A Python implementation of the PV_Live web API.
16 stars 4 forks source link

Sum(GSP) != National #16

Closed peterdudfield closed 1 year ago

peterdudfield commented 1 year ago

I notices a small behaviour thing that means the sum of the gsp data doesnt add up to the national amonut. I thought it would. It seems to have a bigger effect in the afternoon.

here's some code i tried to see what was happeneing

from pvlive_api import PVLive
from datetime import datetime, timezone
import pandas as pd

dt = datetime(2022,7,26,15,tzinfo=timezone.utc)

pv = PVLive()

national = pv.at_time(dt=dt,entity_type='gsp',entity_id=0,dataframe=True)

gsps = []
for i in range (0,317):
    print(i)
    gsps.append(pv.at_time(dt=dt,entity_type='gsp',entity_id=i+1,dataframe=True))

gsp = pd.concat(gsps)
gsp.fillna(0.0, inplace=True)
print(f"National generation is {national['generation_mw'].iloc[0]}")
print(f"GPS total generation is {gsp['generation_mw'].sum()}")

output

National generation is 4777.02
GPS total generation is 4167.8645557
peterdudfield commented 1 year ago
from pvlive_api import PVLive
from datetime import datetime, timezone
import pandas as pd
import plotly.graph_objects as go

start = datetime(2022,7,26,0,tzinfo=timezone.utc)
end = datetime(2022,7,27,0,tzinfo=timezone.utc)

pv = PVLive()

national = pv.between(start=start,end=end,entity_type='gsp',entity_id=0,dataframe=True)

for i in range (0,317):

    print(i)

    df_on_gsp = pv.between(start=start,end=end,entity_type='gsp',entity_id=i+1,dataframe=True)
    df_on_gsp.rename(columns={'generation_mw':i+1},inplace=True)
    df_on_gsp = df_on_gsp[['datetime_gmt',i+1]]

    if i==0:
        df_all_gsp = df_on_gsp
    else:
        df_all_gsp = df_all_gsp.merge(df_on_gsp, on='datetime_gmt')

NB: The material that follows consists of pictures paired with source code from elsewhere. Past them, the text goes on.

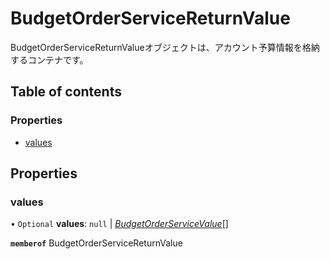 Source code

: # BudgetOrderServiceReturnValue


<div lang=\"ja\">BudgetOrderServiceReturnValueオブジェクトは、アカウント予算情報を格納するコンテナです。</div> 

## Table of contents

### Properties

- [values](budgetorderservicereturnvalue.md#values)

## Properties

### values

• `Optional` **values**: ``null`` \| [*BudgetOrderServiceValue*](budgetorderservicevalue.md)[]

**`memberof`** BudgetOrderServiceReturnValue
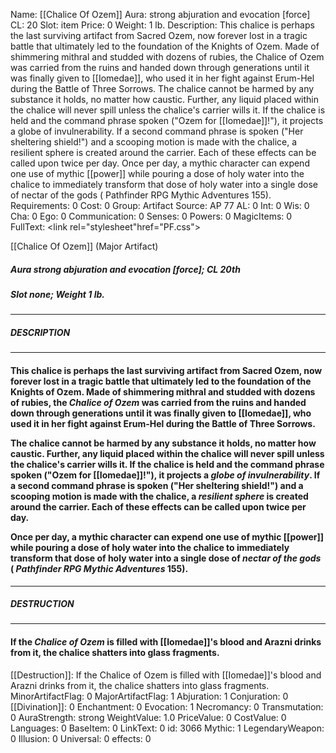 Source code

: Name: [[Chalice Of Ozem]]
Aura: strong abjuration and evocation [force]
CL: 20
Slot: item
Price: 0
Weight: 1 lb.
Description: This chalice is perhaps the last surviving artifact from Sacred Ozem, now forever lost in a tragic battle that ultimately led to the foundation of the Knights of Ozem. Made of shimmering mithral and studded with dozens of rubies, the Chalice of Ozem was carried from the ruins and handed down through generations until it was finally given to [[Iomedae]], who used it in her fight against Erum-Hel during the Battle of Three Sorrows. The chalice cannot be harmed by any substance it holds, no matter how caustic. Further, any liquid placed within the chalice will never spill unless the chalice's carrier wills it. If the chalice is held and the command phrase spoken ("Ozem for [[Iomedae]]!"), it projects a globe of invulnerability. If a second command phrase is spoken ("Her sheltering shield!") and a scooping motion is made with the chalice, a resilient sphere is created around the carrier. Each of these effects can be called upon twice per day. Once per day, a mythic character can expend one use of mythic [[power]] while pouring a dose of holy water into the chalice to immediately transform that dose of holy water into a single dose of nectar of the gods ( Pathfinder RPG Mythic Adventures 155).
Requirements: 0
Cost: 0
Group: Artifact
Source: AP 77
AL: 0
Int: 0
Wis: 0
Cha: 0
Ego: 0
Communication: 0
Senses: 0
Powers: 0
MagicItems: 0
FullText: <link rel="stylesheet"href="PF.css"><div class="heading"><p class="alignleft">[[Chalice Of Ozem]] (Major Artifact)</p><div style="clear: both;"></div></div><div><h5><b>Aura </b>strong abjuration and evocation [force]; <b>CL </b>20th</h5><h5><b>Slot </b>none; <b>Weight </b>1 lb.</h5></div><hr/><div><h5><b>DESCRIPTION</b></h5></div><hr/><div><h4><p>This chalice is perhaps the last surviving artifact from Sacred Ozem, now forever lost in a tragic battle that ultimately led to the foundation of the Knights of Ozem. Made of shimmering mithral and studded with dozens of rubies, the <i>Chalice of Ozem</i> was carried from the ruins and handed down through generations until it was finally given to [[Iomedae]], who used it in her fight against Erum-Hel during the Battle of Three Sorrows. </p><p>The chalice cannot be harmed by any substance it holds, no matter how caustic. Further, any liquid placed within the chalice will never spill unless the chalice's carrier wills it. If the chalice is held and the command phrase spoken ("Ozem for [[Iomedae]]!"), it projects a <i>globe of invulnerability</i>. If a second command phrase is spoken ("Her sheltering shield!") and a scooping motion is made with the chalice, a <i>resilient sphere</i> is created around the carrier. Each of these effects can be called upon twice per day. </p><p>Once per day, a mythic character can expend one use of mythic [[power]] while pouring a dose of holy water into the chalice to immediately transform that dose of holy water into a single dose of <i>nectar of the gods</i> ( <i>Pathfinder RPG Mythic Adventures</i> 155).</p></h4></div><hr/><div><h5><b>DESTRUCTION</b></h5></div><hr/><div><h4><p>If the <i>Chalice of Ozem</i> is filled with [[Iomedae]]'s blood and Arazni drinks from it, the chalice shatters into glass fragments.</p></h4></div>
[[Destruction]]: If the Chalice of Ozem is filled with [[Iomedae]]'s blood and Arazni drinks from it, the chalice shatters into glass fragments.
MinorArtifactFlag: 0
MajorArtifactFlag: 1
Abjuration: 1
Conjuration: 0
[[Divination]]: 0
Enchantment: 0
Evocation: 1
Necromancy: 0
Transmutation: 0
AuraStrength: strong
WeightValue: 1.0
PriceValue: 0
CostValue: 0
Languages: 0
BaseItem: 0
LinkText: 0
id: 3066
Mythic: 1
LegendaryWeapon: 0
Illusion: 0
Universal: 0
effects: 0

df_all_gsp.set_index('datetime_gmt',drop=True, inplace=True)
df_all_gsp['sum'] = df_all_gsp.sum(axis=1)

# plot
trace_1 = go.Scatter(x=df_all_gsp.index, y=df_all_gsp['sum'], name='sum(gsps)')
trace_2 = go.Scatter(x=national['datetime_gmt'], y=national['generation_mw'], name='national')
fig = go.Figure(data=[trace_1,trace_2])
fig.show(renderer='browser')
Screenshot 2022-07-27 at 07 29 58
peterdudfield commented 1 year ago

A short answer from @JamieTaylor-TUOS is that they are made using different methods. The normalized values (MW / installed MWP) do line up better. The gap is due to about 49 GSP whos nans data is Null

JamieTaylor-TUOS commented 1 year ago

Hi Peter, I think this is related to an issue you flagged up (offline) before the upgrade - what happens when there is insufficient sample systems to estimate the outturn for a given GSP?

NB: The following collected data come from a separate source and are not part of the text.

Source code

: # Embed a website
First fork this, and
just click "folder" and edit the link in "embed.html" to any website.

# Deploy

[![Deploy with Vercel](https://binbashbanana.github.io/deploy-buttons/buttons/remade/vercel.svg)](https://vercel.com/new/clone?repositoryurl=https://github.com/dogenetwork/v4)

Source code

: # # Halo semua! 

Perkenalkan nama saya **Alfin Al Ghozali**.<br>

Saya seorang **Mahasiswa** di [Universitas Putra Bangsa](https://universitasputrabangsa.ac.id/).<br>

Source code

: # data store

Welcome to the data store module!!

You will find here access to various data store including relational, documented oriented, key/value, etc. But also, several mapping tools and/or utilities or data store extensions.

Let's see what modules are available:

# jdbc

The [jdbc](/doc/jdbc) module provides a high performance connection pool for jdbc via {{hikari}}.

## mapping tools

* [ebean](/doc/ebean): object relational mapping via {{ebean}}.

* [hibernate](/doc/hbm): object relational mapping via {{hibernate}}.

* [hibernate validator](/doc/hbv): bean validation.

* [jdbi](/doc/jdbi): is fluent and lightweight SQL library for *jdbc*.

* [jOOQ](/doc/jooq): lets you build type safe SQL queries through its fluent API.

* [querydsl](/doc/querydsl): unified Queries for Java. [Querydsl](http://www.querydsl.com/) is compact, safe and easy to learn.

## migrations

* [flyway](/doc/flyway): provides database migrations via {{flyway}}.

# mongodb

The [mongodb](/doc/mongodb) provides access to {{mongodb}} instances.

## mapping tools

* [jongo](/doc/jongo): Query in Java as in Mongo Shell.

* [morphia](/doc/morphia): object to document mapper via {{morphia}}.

Previously, you were seeing zeroes, which was not the correct way to handle this and was down to a bug in the code/database/API which lead to NULL/NaN being treated as zero when uploading to the API database.

As part of the recent upgrades, I fixed this, so the NULL/NaN values are now stored and served up correctly by the API.

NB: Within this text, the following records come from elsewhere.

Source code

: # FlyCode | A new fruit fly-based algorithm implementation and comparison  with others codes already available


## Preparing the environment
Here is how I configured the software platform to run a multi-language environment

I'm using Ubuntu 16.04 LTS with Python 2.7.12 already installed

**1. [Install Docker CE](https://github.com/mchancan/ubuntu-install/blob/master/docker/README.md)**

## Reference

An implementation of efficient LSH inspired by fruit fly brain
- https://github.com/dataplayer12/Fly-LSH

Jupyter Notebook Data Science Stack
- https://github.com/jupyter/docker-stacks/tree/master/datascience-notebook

When running intraday regional PV_Live calculations, the intraday PV sample is much smaller and far more geographically sparse than on day+1, so it's quite common that a whole bunch of GSPs have insufficient sample data and end up having NULL generation - this is what you're seeing. When you sum the GSP generation, it's ignoring NaNs, so the sum of GSP outturns is much lower than the (independently-modelled) national outturn.

image

image

We're looking at ways we can model the GSPs with insufficient sample systems in near-real-time (i.e. intraday), but until then, your best bet is to convert the GSP outturns into yields (i.e. generation per MWp installed).

Alternatively, only use GSP data on day+1 (i.e. once we have incorporated the day+1 sample data). There might still be some GSPs in Scotland with insufficient sample systems though.

I'll leave this issue here until we have a solution in place for modelling all GSPs, even those without sample data.